Les Fêtes de Cornouaille jouent un rôle important
dans cette renaissance culturelle. En 1947, Louis Le Bourhis
prend l'initiative avec François Bégot de faire
revivre les fêtes bretonnes de Quimper sous le nom de
Fêtes de Cornouaille!
En 1948, le 4ème dimanche de juillet, c’est le
réveil de la Belle au bois dormant, le réveil
de la culture bretonne…
Les années cinquante défilent et les Fêtes
de Cornouaille remportent un succès grandissant ! La
semaine s’allonge et le programme des festivités
s’élargie : 1951 : 1000 participants dont pipe-band
écossais et danseurs irlandais …1952 : 2000 participants,
100000 spectateurs, des groupes de toutes les régions
de France….. 1956 : Les Fêtes sont télévisées….

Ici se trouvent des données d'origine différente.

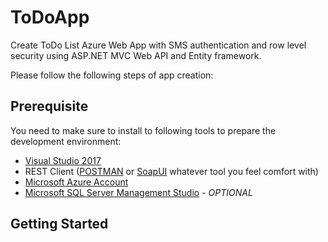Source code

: # ToDoApp
Create ToDo List Azure Web App with SMS authentication and row level security using ASP.NET MVC Web API and Entity framework.

Please follow the following steps of app creation:

## Prerequisite
You need to make sure to install to following tools to prepare the development environment:

- [Visual Studio 2017](https://www.visualstudio.com/downloads/)
- REST Client ([POSTMAN](https://www.getpostman.com/) or [SoapUI](https://www.soapui.org/) whatever tool you feel comfort with)
- [Microsoft Azure Account](http://azure.microsoft.com)
- [Microsoft SQL Server Management Studio](https://docs.microsoft.com/en-us/sql/ssms/download-sql-server-management-studio-ssms) - *OPTIONAL*

## Getting Started
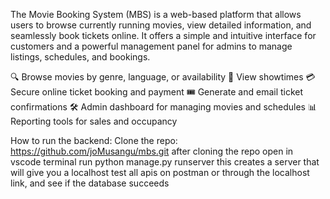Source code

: The Movie Booking System (MBS) is a web-based platform that allows users to browse currently running movies, view detailed information, and seamlessly book tickets online. It offers a simple and intuitive interface for customers and a powerful management panel for admins to manage listings, schedules, and bookings.

🔍 Browse movies by genre, language, or availability 
📅 View showtimes 
💳 Secure online ticket booking and payment 
🎟️ Generate and email ticket confirmations 
🛠️ Admin dashboard for managing movies and schedules 
📊 Reporting tools for sales and occupancy

How to run the backend: Clone the repo: https://github.com/joMusangu/mbs.git
after cloning the repo open in vscode terminal run python manage.py runserver this creates a server that will give you a localhost test all apis on postman or through the localhost link, and see if the database succeeds
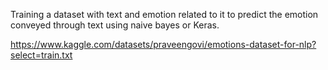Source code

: Training a dataset with text and emotion related to it to predict the emotion conveyed through text using naive bayes or Keras.

https://www.kaggle.com/datasets/praveengovi/emotions-dataset-for-nlp?select=train.txt
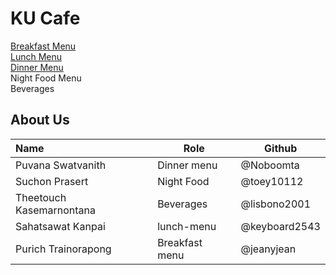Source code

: # KU Cafe


[Breakfast Menu](Menu.md#breakfast-menu)<br>
[Lunch Menu](Menu.md#Lunch-Menu)<br>
[Dinner Menu](Menu.md#Dinner-Menu)<br>
Night Food Menu<br>
Beverages

## About Us


| Name      | Role      | Github   |
|:----------|-----------|----------|
| Puvana Swatvanith              | Dinner menu      | @Noboomta       |
| Suchon Prasert                 | Night Food       | @toey10112      |
| Theetouch Kasemarnontana       | Beverages        | @lisbono2001    |
| Sahatsawat Kanpai | lunch-menu | @keyboard2543 |
| Purich Trainorapong   | Breakfast menu | @jeanyjean |

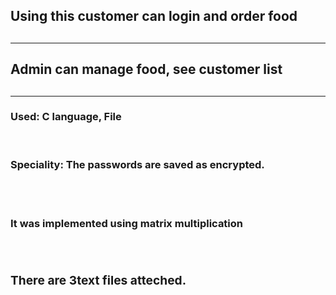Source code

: <h2>Using this customer can login and order food<h2><hr>
<h2>Admin can manage food, see customer list<h2><hr>
<h3>Used: C language, File</h1><br>
<h3><b>Speciality: The passwords are saved as encrypted.<b><h3><br>
<h4>It was implemented using matrix multiplication<h4><br>
<h3>There are 3text files atteched.</h3>
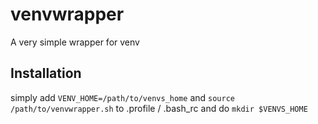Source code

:# venvwrapper
A very simple wrapper for venv

## Installation
simply add `VENV_HOME=/path/to/venvs_home` and `source /path/to/venvwrapper.sh` to .profile / .bash_rc and do `mkdir $VENVS_HOME`
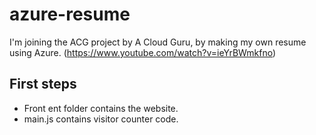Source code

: # azure-resume

I'm joining the ACG project by A Cloud Guru, by making my own resume using Azure. (https://www.youtube.com/watch?v=ieYrBWmkfno)

## First steps

- Front ent folder contains the website.
- main.js contains visitor counter code.
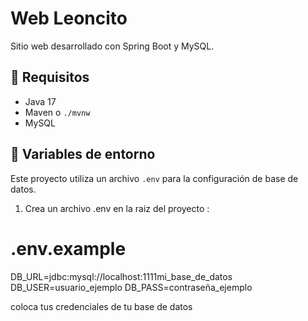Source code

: # Web Leoncito

Sitio web desarrollado con Spring Boot y MySQL.

## 🚀 Requisitos

- Java 17
- Maven o `./mvnw`
- MySQL

## 🔐 Variables de entorno

Este proyecto utiliza un archivo `.env` para la configuración de base de datos.

1. Crea un archivo .env en la raiz del proyecto :
# .env.example

DB_URL=jdbc:mysql://localhost:1111mi_base_de_datos
DB_USER=usuario_ejemplo
DB_PASS=contraseña_ejemplo


coloca tus credenciales de tu base de datos


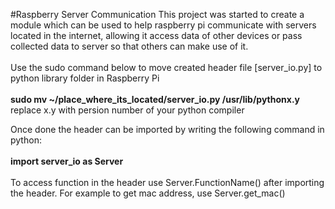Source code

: #Raspberry Server Communication
This project was started to create a module which can be used to help raspberry pi communicate with servers located in the internet, allowing it access data of other devices or pass collected data to server so that others can make use of it.
<br>
<br>
Use the sudo command below to move created header file [server_io.py] to python library folder in Raspberry Pi
<br>
<br>
<b>sudo mv ~/place_where_its_located/server_io.py /usr/lib/pythonx.y</b>
<br>
replace x.y with persion number of your python compiler
<br>

Once done the header can be imported by writing the following command in python:<br><br>
<b>import server_io as Server</b>
<br><br>
To access function in the header use Server.FunctionName() after importing the header. 
For example to get mac address, use Server.get_mac()
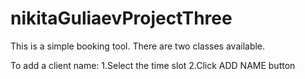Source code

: # nikitaGuliaevProjectThree
This is a simple booking tool. There are two classes available.

To add a client name: 
1.Select the time slot
2.Click ADD NAME button
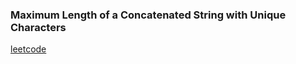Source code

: ### Maximum Length of a Concatenated String with Unique Characters

[leetcode](https://leetcode.com/problems/maximum-length-of-a-concatenated-string-with-unique-characters/)
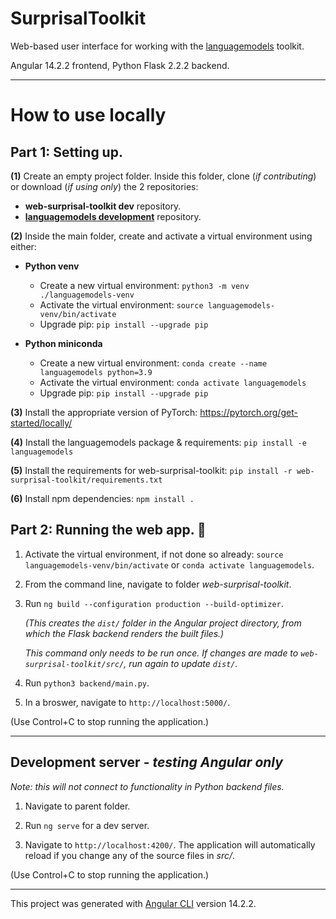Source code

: # SurprisalToolkit

Web-based user interface for working with the [languagemodels](https://repos.lsv.uni-saarland.de/b4/languagemodels/) toolkit.  

Angular 14.2.2 frontend, Python Flask 2.2.2 backend.

---
# How to use locally

## Part 1: Setting up.

**(1)** Create an empty project folder. Inside this folder, clone (*if contributing*) or download (*if using only*) the 2 repositories:

- **web-surprisal-toolkit dev** repository.
- **[languagemodels development](https://repos.lsv.uni-saarland.de/b4/languagemodels/-/tree/development)** repository.


**(2)** Inside the main folder, create and activate a virtual environment using either:

- **Python venv**

	- Create a new virtual environment: `python3 -m venv ./languagemodels-venv`
	- Activate the virtual environment: `source languagemodels-venv/bin/activate`
	- Upgrade pip: `pip install --upgrade pip`

- **Python miniconda**

	- Create a new virtual environment: `conda create --name languagemodels python=3.9`
	- Activate the virtual environment: `conda activate languagemodels`
	- Upgrade pip: `pip install --upgrade pip`


**(3)** Install the appropriate version of PyTorch: https://pytorch.org/get-started/locally/

**(4)** Install the languagemodels package & requirements: `pip install -e languagemodels`

**(5)** Install the requirements for web-surprisal-toolkit: `pip install -r web-surprisal-toolkit/requirements.txt`

**(6)** Install npm dependencies: `npm install .`


## Part 2: Running the web app. :balloon:

1. Activate the virtual environment, if not done so already: `source languagemodels-venv/bin/activate` or `conda activate languagemodels`.

2. From the command line, navigate to folder *web-surprisal-toolkit*.

3. Run `ng build --configuration production --build-optimizer`. 

    *(This creates the `dist/` folder in the Angular project directory, from which the Flask backend renders the built files.)*

	*This command only needs to be run once. If changes are made to `web-surprisal-toolkit/src/`, run again to update `dist/`.*

4. Run `python3 backend/main.py`.

5. In a broswer, navigate to `http://localhost:5000/`.

(Use Control+C to stop running the application.)


---

## Development server - *testing Angular only*

*Note: this will not connect to functionality in Python backend files.*

1. Navigate to parent folder.

2. Run `ng serve` for a dev server. 

3. Navigate to `http://localhost:4200/`. The application will automatically reload if you change any of the source files in *src/*.

(Use Control+C to stop running the application.)
___



This project was generated with [Angular CLI](https://github.com/angular/angular-cli) version 14.2.2.
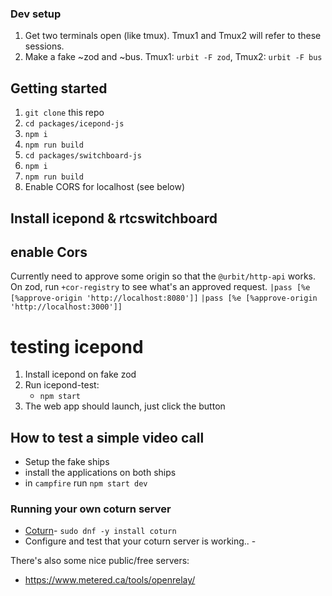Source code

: ### Dev setup
1. Get two terminals open (like tmux). Tmux1 and Tmux2 will refer to these sessions.
2. Make a fake ~zod and ~bus. Tmux1: `urbit -F zod`, Tmux2: `urbit -F bus`


## Getting started
1. `git clone` this repo
2. `cd packages/icepond-js`
3. `npm i`
4. `npm run build`
5. `cd packages/switchboard-js`
6. `npm i`
7. `npm run build`
8. Enable CORS for localhost (see below) 


## Install icepond & rtcswitchboard

## enable Cors
Currently need to approve some origin so that the `@urbit/http-api` works.
On zod, run `+cor-registry` to see what's an approved request.
`|pass [%e [%approve-origin 'http://localhost:8080']]`
`|pass [%e [%approve-origin 'http://localhost:3000']]`



# testing icepond
1. Install icepond on fake zod
2. Run icepond-test: 
    - `npm start`
3. The web app should launch, just click the button



## How to test a simple video call
* Setup the fake ships
* install the applications on both ships
* in `campfire` run `npm start dev`


### Running your own coturn server
* [Coturn](https://github.com/coturn/coturn)- `sudo dnf -y install coturn`
* Configure and test that your coturn server is working..       - 

There's also some nice public/free servers:
* https://www.metered.ca/tools/openrelay/


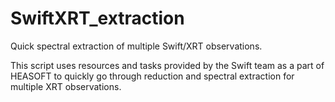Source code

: # SwiftXRT_extraction
Quick spectral extraction of multiple Swift/XRT observations.

This script uses resources and tasks provided by the Swift team as a part of HEASOFT to quickly go through reduction and spectral extraction for multiple XRT observations.

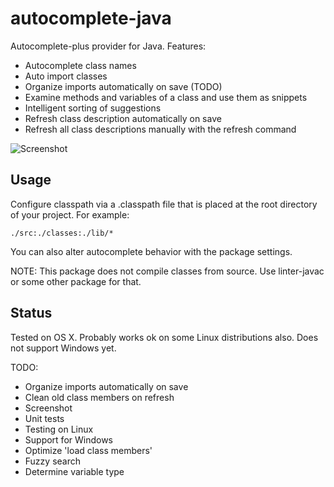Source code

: # autocomplete-java

Autocomplete-plus provider for Java. Features:

* Autocomplete class names
* Auto import classes
* Organize imports automatically on save (TODO)
* Examine methods and variables of a class and use them as snippets
* Intelligent sorting of suggestions
* Refresh class description automatically on save
* Refresh all class descriptions manually with the refresh command

![Screenshot](https://f.cloud.github.com/assets/69169/2290250/c35d867a-a017-11e3-86be-cd7c5bf3ff9b.gif)

## Usage

Configure classpath via a .classpath file that is placed at the root directory of your project. For example:

    ./src:./classes:./lib/*

You can also alter autocomplete behavior with the package settings.

NOTE: This package does not compile classes from source. Use linter-javac or some other package for that.

## Status

Tested on OS X. Probably works ok on some Linux distributions also. Does not support Windows yet.

TODO:
* Organize imports automatically on save
* Clean old class members on refresh
* Screenshot
* Unit tests
* Testing on Linux
* Support for Windows
* Optimize 'load class members'
* Fuzzy search
* Determine variable type
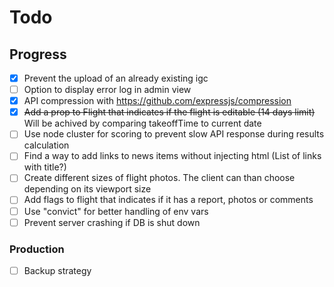 # Todo

## Progress

- [x] Prevent the upload of an already existing igc
- [ ] Option to display error log in admin view
- [x] API compression with https://github.com/expressjs/compression
- [x] ~~Add a prop to Flight that indicates if the flight is editable (14 days limit)~~ Will be achived by comparing takeoffTime to current date
- [ ] Use node cluster for scoring to prevent slow API response during results calculation
- [ ] Find a way to add links to news items without injecting html (List of links with title?)
- [ ] Create different sizes of flight photos. The client can than choose depending on its viewport size
- [ ] Add flags to flight that indicates if it has a report, photos or comments
- [ ] Use "convict" for better handling of env vars
- [ ] Prevent server crashing if DB is shut down

### Production

- [ ] Backup strategy

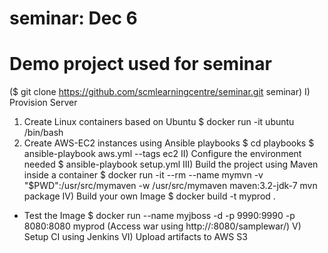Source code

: # seminar: Dec 6
Demo project used for seminar
=============================
($ git clone https://github.com/scmlearningcentre/seminar.git seminar)
I) Provision Server
  1. Create Linux containers based on Ubuntu 
     $ docker run -it ubuntu /bin/bash
  2. Create AWS-EC2 instances using Ansible playbooks
     $ cd playbooks
     $ ansible-playbook aws.yml --tags ec2
II) Configure the environment needed
   $ ansible-playbook setup.yml
III) Build the project using Maven inside a container
   $ docker run -it --rm --name mymvn -v "$PWD":/usr/src/mymaven -w /usr/src/mymaven maven:3.2-jdk-7 mvn package
IV) Build your own Image
   $ docker build -t myprod .
   - Test the Image
     $ docker run --name myjboss -d -p 9990:9990 -p 8080:8080 myprod
       (Access war using http://<hostmachine>:8080/samplewar/)
V) Setup CI using Jenkins
VI) Upload artifacts to AWS S3
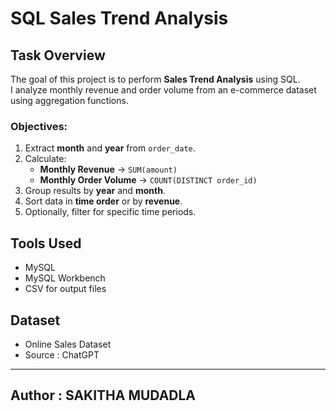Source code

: # SQL Sales Trend Analysis

##  Task Overview
The goal of this project is to perform **Sales Trend Analysis** using SQL.  
I analyze monthly revenue and order volume from an e-commerce dataset using aggregation functions.

### Objectives:
1. Extract **month** and **year** from `order_date`.
2. Calculate:
   - **Monthly Revenue** → `SUM(amount)`
   - **Monthly Order Volume** → `COUNT(DISTINCT order_id)`
3. Group results by **year** and **month**.
4. Sort data in **time order** or by **revenue**.
5. Optionally, filter for specific time periods.

##  Tools Used
- MySQL
- MySQL Workbench
- CSV for output files

## Dataset 
- Online Sales Dataset
- Source : ChatGPT

---
## Author : SAKITHA MUDADLA
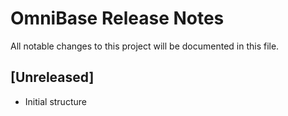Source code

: # OmniBase Release Notes

All notable changes to this project will be documented in this file.

## [Unreleased]
- Initial structure

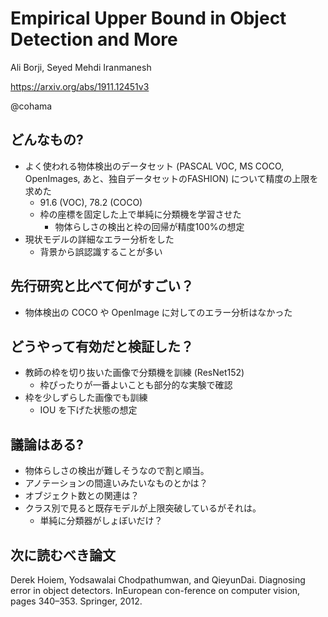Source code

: Empirical Upper Bound in Object Detection and More
===

Ali Borji, Seyed Mehdi Iranmanesh

https://arxiv.org/abs/1911.12451v3

@cohama


## どんなもの?

- よく使われる物体検出のデータセット (PASCAL VOC, MS COCO, OpenImages, あと、独自データセットのFASHION) について精度の上限を求めた
  - 91.6 (VOC), 78.2 (COCO)
  - 枠の座標を固定した上で単純に分類機を学習させた
    - 物体らしさの検出と枠の回帰が精度100%の想定
- 現状モデルの詳細なエラー分析をした
  - 背景から誤認識することが多い

## 先行研究と比べて何がすごい？

- 物体検出の COCO や OpenImage に対してのエラー分析はなかった

## どうやって有効だと検証した？

- 教師の枠を切り抜いた画像で分類機を訓練 (ResNet152)
  - 枠ぴったりが一番よいことも部分的な実験で確認
- 枠を少しずらした画像でも訓練
  - IOU を下げた状態の想定

## 議論はある?

- 物体らしさの検出が難しそうなので割と順当。
- アノテーションの間違いみたいなものとかは？
- オブジェクト数との関連は？
- クラス別で見ると既存モデルが上限突破しているがそれは。
  - 単純に分類器がしょぼいだけ？

## 次に読むべき論文
Derek Hoiem, Yodsawalai Chodpathumwan, and QieyunDai. Diagnosing error in object detectors. InEuropean con-ference on computer vision, pages 340–353. Springer, 2012.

1960 : 4000 participants au Défilé…
"D'une fête folklorique à un des premiers
festival européen de culture populaire, déjà
60 ans ont passé…
Le développement va se poursuivre et préciser
le concept des rencontres, qui lui permet d'allier tradition
et création, d' harmoniser hier, aujourd'hui et demain.
En 1982, les Fêtes de Cornouaille deviennent le Festival
de Cornouaille!
Les créations musicales du festival symbolisent son
paradoxe : se tourner résolument vers l’avenir
tout en conservant la culture et la tradition. La mixité
des cultures offrira des rencontres intéressantes qui
jalonneront ces vingt dernières années.
Aux prémices du XXIème, le Festival de Cornouaille
est toujours là, résolument tourné vers
l'avenir, vers son avenir et celui de la culture bretonne!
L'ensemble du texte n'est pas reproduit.